---- INFORMATION PROVIDED

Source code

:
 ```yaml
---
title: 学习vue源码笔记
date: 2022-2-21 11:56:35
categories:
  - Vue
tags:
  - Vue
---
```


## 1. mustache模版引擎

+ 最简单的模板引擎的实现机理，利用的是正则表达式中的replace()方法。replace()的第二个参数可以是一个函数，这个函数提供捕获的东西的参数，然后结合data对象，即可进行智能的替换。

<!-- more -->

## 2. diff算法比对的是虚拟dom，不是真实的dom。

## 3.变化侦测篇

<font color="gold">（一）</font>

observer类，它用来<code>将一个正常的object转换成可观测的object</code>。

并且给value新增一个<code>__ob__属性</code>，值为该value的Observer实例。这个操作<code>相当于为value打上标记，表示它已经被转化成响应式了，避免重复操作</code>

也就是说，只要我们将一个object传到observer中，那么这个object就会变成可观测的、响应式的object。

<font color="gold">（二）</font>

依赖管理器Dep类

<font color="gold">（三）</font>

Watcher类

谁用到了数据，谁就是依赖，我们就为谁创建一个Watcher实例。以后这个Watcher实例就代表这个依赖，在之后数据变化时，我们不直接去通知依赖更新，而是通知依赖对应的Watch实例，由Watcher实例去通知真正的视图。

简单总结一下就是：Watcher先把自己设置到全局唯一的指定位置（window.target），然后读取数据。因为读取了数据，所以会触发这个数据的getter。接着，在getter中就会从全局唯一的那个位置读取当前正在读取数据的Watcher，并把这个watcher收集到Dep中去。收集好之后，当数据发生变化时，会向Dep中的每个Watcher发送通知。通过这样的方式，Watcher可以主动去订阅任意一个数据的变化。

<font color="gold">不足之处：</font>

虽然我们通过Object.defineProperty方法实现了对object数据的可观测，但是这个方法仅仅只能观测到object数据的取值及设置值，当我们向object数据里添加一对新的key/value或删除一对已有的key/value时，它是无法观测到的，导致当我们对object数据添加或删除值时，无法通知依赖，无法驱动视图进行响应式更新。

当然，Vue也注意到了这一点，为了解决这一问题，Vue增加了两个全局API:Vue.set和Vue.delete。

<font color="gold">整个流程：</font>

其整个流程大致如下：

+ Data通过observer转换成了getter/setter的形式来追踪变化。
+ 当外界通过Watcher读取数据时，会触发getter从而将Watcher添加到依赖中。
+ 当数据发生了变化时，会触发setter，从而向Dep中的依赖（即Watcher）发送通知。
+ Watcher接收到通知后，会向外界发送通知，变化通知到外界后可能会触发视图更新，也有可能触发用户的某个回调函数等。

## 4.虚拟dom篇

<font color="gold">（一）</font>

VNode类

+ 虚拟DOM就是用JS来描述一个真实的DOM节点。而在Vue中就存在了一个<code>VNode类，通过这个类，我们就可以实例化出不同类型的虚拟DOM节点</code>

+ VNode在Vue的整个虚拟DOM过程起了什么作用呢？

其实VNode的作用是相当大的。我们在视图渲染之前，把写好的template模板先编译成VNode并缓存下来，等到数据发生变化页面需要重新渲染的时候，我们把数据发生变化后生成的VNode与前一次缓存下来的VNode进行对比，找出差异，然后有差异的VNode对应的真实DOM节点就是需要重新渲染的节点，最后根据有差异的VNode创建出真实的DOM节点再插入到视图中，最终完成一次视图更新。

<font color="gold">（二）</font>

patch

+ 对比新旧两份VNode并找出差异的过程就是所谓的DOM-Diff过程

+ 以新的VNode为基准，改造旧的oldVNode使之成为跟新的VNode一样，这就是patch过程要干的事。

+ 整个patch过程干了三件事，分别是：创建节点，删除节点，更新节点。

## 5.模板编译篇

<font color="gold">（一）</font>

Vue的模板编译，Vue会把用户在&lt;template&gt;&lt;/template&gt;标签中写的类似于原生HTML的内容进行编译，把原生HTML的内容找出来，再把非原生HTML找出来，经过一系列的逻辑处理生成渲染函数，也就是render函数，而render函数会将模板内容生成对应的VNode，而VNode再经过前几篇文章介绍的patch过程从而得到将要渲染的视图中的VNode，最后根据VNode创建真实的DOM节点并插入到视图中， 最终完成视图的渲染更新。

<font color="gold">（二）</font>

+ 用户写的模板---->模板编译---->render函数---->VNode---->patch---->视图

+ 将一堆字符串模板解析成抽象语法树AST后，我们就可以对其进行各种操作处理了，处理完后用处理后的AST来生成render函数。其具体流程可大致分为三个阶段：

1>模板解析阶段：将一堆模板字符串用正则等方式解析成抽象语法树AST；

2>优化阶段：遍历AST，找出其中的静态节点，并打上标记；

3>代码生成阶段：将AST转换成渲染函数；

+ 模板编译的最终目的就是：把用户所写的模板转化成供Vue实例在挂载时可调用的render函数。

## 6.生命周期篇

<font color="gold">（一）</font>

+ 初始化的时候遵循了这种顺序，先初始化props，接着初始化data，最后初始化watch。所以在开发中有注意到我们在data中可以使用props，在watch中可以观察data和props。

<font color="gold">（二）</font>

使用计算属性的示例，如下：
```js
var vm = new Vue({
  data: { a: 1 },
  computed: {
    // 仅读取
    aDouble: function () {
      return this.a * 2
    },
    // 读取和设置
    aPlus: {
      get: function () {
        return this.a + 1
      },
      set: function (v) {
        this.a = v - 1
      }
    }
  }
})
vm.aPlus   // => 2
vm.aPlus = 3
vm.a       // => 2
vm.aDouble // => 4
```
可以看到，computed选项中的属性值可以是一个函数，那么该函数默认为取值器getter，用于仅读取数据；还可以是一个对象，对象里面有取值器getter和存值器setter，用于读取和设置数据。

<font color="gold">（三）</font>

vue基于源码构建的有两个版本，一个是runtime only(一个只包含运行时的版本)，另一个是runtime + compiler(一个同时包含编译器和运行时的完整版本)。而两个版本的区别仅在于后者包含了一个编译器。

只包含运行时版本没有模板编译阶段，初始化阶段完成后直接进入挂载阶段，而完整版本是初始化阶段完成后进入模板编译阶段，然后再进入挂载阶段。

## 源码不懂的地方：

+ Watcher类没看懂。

--------

BRIEF: Every entry above should be given again exactly as shown.

YOUR SOLUTION:
Source code

:
 ```yaml
---
title: 学习vue源码笔记
date: 2022-2-21 11:56:35
categories:
  - Vue
tags:
  - Vue
---
```


## 1. mustache模版引擎

+ 最简单的模板引擎的实现机理，利用的是正则表达式中的replace()方法。replace()的第二个参数可以是一个函数，这个函数提供捕获的东西的参数，然后结合data对象，即可进行智能的替换。

<!-- more -->

## 2. diff算法比对的是虚拟dom，不是真实的dom。

## 3.变化侦测篇

<font color="gold">（一）</font>

observer类，它用来<code>将一个正常的object转换成可观测的object</code>。

并且给value新增一个<code>__ob__属性</code>，值为该value的Observer实例。这个操作<code>相当于为value打上标记，表示它已经被转化成响应式了，避免重复操作</code>

也就是说，只要我们将一个object传到observer中，那么这个object就会变成可观测的、响应式的object。

<font color="gold">（二）</font>

依赖管理器Dep类

<font color="gold">（三）</font>

Watcher类

谁用到了数据，谁就是依赖，我们就为谁创建一个Watcher实例。以后这个Watcher实例就代表这个依赖，在之后数据变化时，我们不直接去通知依赖更新，而是通知依赖对应的Watch实例，由Watcher实例去通知真正的视图。

简单总结一下就是：Watcher先把自己设置到全局唯一的指定位置（window.target），然后读取数据。因为读取了数据，所以会触发这个数据的getter。接着，在getter中就会从全局唯一的那个位置读取当前正在读取数据的Watcher，并把这个watcher收集到Dep中去。收集好之后，当数据发生变化时，会向Dep中的每个Watcher发送通知。通过这样的方式，Watcher可以主动去订阅任意一个数据的变化。

<font color="gold">不足之处：</font>

虽然我们通过Object.defineProperty方法实现了对object数据的可观测，但是这个方法仅仅只能观测到object数据的取值及设置值，当我们向object数据里添加一对新的key/value或删除一对已有的key/value时，它是无法观测到的，导致当我们对object数据添加或删除值时，无法通知依赖，无法驱动视图进行响应式更新。

当然，Vue也注意到了这一点，为了解决这一问题，Vue增加了两个全局API:Vue.set和Vue.delete。

<font color="gold">整个流程：</font>

其整个流程大致如下：

+ Data通过observer转换成了getter/setter的形式来追踪变化。
+ 当外界通过Watcher读取数据时，会触发getter从而将Watcher添加到依赖中。
+ 当数据发生了变化时，会触发setter，从而向Dep中的依赖（即Watcher）发送通知。
+ Watcher接收到通知后，会向外界发送通知，变化通知到外界后可能会触发视图更新，也有可能触发用户的某个回调函数等。

## 4.虚拟dom篇

<font color="gold">（一）</font>

VNode类

+ 虚拟DOM就是用JS来描述一个真实的DOM节点。而在Vue中就存在了一个<code>VNode类，通过这个类，我们就可以实例化出不同类型的虚拟DOM节点</code>

+ VNode在Vue的整个虚拟DOM过程起了什么作用呢？

其实VNode的作用是相当大的。我们在视图渲染之前，把写好的template模板先编译成VNode并缓存下来，等到数据发生变化页面需要重新渲染的时候，我们把数据发生变化后生成的VNode与前一次缓存下来的VNode进行对比，找出差异，然后有差异的VNode对应的真实DOM节点就是需要重新渲染的节点，最后根据有差异的VNode创建出真实的DOM节点再插入到视图中，最终完成一次视图更新。

<font color="gold">（二）</font>

patch

+ 对比新旧两份VNode并找出差异的过程就是所谓的DOM-Diff过程

+ 以新的VNode为基准，改造旧的oldVNode使之成为跟新的VNode一样，这就是patch过程要干的事。

+ 整个patch过程干了三件事，分别是：创建节点，删除节点，更新节点。

## 5.模板编译篇

<font color="gold">（一）</font>

Vue的模板编译，Vue会把用户在&lt;template&gt;&lt;/template&gt;标签中写的类似于原生HTML的内容进行编译，把原生HTML的内容找出来，再把非原生HTML找出来，经过一系列的逻辑处理生成渲染函数，也就是render函数，而render函数会将模板内容生成对应的VNode，而VNode再经过前几篇文章介绍的patch过程从而得到将要渲染的视图中的VNode，最后根据VNode创建真实的DOM节点并插入到视图中， 最终完成视图的渲染更新。

<font color="gold">（二）</font>

+ 用户写的模板---->模板编译---->render函数---->VNode---->patch---->视图

+ 将一堆字符串模板解析成抽象语法树AST后，我们就可以对其进行各种操作处理了，处理完后用处理后的AST来生成render函数。其具体流程可大致分为三个阶段：

1>模板解析阶段：将一堆模板字符串用正则等方式解析成抽象语法树AST；

2>优化阶段：遍历AST，找出其中的静态节点，并打上标记；

3>代码生成阶段：将AST转换成渲染函数；

+ 模板编译的最终目的就是：把用户所写的模板转化成供Vue实例在挂载时可调用的render函数。

## 6.生命周期篇

<font color="gold">（一）</font>

+ 初始化的时候遵循了这种顺序，先初始化props，接着初始化data，最后初始化watch。所以在开发中有注意到我们在data中可以使用props，在watch中可以观察data和props。

<font color="gold">（二）</font>

使用计算属性的示例，如下：
```js
var vm = new Vue({
  data: { a: 1 },
  computed: {
    // 仅读取
    aDouble: function () {
      return this.a * 2
    },
    // 读取和设置
    aPlus: {
      get: function () {
        return this.a + 1
      },
      set: function (v) {
        this.a = v - 1
      }
    }
  }
})
vm.aPlus   // => 2
vm.aPlus = 3
vm.a       // => 2
vm.aDouble // => 4
```
可以看到，computed选项中的属性值可以是一个函数，那么该函数默认为取值器getter，用于仅读取数据；还可以是一个对象，对象里面有取值器getter和存值器setter，用于读取和设置数据。

<font color="gold">（三）</font>

vue基于源码构建的有两个版本，一个是runtime only(一个只包含运行时的版本)，另一个是runtime + compiler(一个同时包含编译器和运行时的完整版本)。而两个版本的区别仅在于后者包含了一个编译器。

只包含运行时版本没有模板编译阶段，初始化阶段完成后直接进入挂载阶段，而完整版本是初始化阶段完成后进入模板编译阶段，然后再进入挂载阶段。

## 源码不懂的地方：

+ Watcher类没看懂。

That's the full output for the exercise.